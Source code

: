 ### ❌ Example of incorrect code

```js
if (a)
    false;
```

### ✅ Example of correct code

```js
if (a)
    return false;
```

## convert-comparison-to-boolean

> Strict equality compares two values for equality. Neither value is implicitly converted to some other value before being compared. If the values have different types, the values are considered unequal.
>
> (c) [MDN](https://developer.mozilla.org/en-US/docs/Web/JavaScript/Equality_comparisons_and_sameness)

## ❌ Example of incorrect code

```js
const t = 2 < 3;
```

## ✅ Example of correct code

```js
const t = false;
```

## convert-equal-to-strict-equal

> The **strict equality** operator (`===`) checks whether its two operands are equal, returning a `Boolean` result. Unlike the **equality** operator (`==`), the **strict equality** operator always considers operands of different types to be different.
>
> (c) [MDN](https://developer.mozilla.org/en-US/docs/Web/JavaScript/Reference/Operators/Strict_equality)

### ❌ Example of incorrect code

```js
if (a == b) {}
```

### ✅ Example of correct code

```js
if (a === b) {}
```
★ ★ ★ ★
Select every line above that contains the word "code", and copy it.

Task response —
Source code
: ### ❌ Example of incorrect code
### ✅ Example of correct code
## ❌ Example of incorrect code
## ✅ Example of correct code
### ❌ Example of incorrect code
### ✅ Example of correct code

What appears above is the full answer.